(Dataset entries)
────────────────────
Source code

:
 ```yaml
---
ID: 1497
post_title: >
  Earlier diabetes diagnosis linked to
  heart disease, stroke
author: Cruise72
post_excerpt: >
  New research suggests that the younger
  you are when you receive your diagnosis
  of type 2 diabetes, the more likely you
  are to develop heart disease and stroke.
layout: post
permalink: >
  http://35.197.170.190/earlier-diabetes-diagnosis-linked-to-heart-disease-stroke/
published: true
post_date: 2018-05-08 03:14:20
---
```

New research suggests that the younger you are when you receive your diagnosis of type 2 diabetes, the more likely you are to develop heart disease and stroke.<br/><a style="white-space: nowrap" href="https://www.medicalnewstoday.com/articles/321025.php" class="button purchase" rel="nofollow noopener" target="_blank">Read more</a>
────────────────────
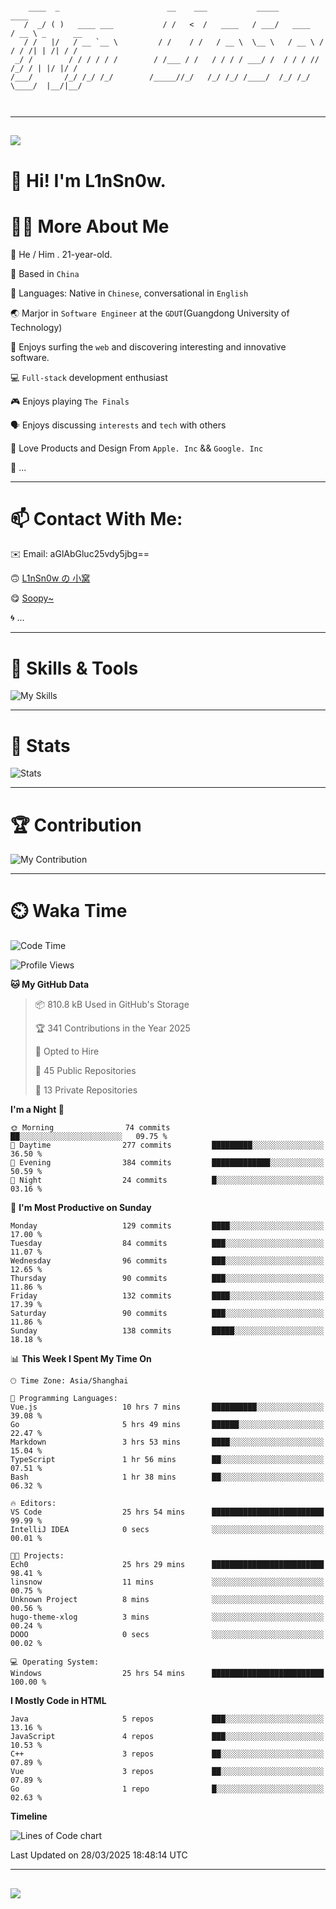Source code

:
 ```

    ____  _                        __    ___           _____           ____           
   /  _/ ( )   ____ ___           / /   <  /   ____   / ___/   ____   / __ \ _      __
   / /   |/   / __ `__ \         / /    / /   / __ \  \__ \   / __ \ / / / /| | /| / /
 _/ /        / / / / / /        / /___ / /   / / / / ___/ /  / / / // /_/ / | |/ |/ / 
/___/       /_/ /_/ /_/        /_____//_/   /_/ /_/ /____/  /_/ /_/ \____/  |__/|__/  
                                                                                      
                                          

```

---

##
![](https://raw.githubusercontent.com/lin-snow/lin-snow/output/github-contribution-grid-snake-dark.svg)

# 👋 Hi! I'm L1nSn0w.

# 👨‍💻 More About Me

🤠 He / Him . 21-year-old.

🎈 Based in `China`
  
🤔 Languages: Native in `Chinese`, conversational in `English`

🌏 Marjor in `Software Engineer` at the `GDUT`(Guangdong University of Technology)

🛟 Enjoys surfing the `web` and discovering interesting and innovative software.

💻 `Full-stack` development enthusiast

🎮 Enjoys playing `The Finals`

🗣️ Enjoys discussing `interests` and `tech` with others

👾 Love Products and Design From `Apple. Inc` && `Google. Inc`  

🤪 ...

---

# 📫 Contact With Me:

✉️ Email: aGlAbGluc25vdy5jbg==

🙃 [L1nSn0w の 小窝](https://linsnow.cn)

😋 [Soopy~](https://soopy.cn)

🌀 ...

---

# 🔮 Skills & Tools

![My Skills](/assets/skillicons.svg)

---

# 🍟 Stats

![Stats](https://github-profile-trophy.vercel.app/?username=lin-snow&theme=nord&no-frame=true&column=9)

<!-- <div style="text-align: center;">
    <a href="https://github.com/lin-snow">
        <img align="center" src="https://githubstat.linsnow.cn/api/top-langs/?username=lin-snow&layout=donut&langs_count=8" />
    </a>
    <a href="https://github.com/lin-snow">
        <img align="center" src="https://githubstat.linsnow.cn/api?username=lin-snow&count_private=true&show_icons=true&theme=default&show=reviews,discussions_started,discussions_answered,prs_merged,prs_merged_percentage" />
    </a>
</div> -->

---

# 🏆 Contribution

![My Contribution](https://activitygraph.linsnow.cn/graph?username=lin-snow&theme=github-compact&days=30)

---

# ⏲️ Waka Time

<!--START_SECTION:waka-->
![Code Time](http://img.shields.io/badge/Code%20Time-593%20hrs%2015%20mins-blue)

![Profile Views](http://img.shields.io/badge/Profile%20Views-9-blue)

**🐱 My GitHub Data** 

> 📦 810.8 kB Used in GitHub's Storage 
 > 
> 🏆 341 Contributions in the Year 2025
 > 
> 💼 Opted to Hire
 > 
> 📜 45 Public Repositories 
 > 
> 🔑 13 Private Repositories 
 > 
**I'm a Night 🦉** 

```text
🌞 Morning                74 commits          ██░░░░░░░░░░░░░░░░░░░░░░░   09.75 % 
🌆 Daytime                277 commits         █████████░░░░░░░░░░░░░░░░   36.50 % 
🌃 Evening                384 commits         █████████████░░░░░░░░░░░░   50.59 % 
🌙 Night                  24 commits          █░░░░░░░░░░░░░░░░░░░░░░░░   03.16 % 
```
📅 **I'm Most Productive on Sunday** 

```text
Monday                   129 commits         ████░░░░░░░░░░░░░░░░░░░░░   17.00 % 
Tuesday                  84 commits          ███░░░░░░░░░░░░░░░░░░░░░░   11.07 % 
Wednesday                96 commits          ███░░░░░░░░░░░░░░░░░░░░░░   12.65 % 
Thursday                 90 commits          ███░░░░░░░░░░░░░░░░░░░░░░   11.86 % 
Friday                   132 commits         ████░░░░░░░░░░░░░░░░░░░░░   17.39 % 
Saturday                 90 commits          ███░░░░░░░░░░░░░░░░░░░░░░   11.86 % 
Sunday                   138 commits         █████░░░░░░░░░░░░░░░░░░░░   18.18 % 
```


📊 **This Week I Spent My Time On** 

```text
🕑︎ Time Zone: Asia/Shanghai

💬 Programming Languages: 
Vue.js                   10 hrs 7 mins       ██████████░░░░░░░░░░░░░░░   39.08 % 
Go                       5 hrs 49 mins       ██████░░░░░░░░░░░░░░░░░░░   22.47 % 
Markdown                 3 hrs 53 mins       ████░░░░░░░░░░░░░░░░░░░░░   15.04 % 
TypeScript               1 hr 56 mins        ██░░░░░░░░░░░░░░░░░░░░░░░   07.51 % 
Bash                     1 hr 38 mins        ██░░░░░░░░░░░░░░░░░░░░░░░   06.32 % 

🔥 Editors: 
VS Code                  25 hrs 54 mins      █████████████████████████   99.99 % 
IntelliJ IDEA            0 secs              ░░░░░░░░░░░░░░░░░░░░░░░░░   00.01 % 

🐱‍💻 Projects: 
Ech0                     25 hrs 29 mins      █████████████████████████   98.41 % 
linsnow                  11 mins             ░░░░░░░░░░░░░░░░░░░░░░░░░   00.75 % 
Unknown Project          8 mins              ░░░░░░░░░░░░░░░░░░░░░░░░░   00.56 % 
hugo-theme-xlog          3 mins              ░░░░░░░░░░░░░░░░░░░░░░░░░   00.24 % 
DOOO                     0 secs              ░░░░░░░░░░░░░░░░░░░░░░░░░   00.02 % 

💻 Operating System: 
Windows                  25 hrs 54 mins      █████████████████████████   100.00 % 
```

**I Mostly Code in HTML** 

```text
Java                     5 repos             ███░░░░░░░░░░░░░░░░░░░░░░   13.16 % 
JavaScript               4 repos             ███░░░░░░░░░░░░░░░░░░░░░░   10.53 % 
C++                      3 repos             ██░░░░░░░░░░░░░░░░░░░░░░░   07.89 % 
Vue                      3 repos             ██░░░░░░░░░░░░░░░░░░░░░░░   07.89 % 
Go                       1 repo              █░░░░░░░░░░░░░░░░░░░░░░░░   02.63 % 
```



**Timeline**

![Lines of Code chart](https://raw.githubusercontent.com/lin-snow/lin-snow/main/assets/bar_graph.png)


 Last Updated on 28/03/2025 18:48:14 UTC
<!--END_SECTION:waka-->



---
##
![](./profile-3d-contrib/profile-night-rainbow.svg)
────────────────────
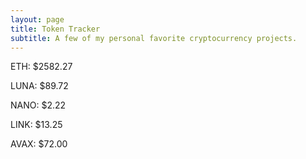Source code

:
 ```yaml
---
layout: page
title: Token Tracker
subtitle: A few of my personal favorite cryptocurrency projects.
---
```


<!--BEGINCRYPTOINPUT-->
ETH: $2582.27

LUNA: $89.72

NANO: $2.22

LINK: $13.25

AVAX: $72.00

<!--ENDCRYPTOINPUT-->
────────────────────
Pull every line containing the string "secs" out of the data above and copy it.

IntelliJ IDEA            0 secs              ░░░░░░░░░░░░░░░░░░░░░░░░░   00.01 % 
DOOO                     0 secs              ░░░░░░░░░░░░░░░░░░░░░░░░░   00.02 % 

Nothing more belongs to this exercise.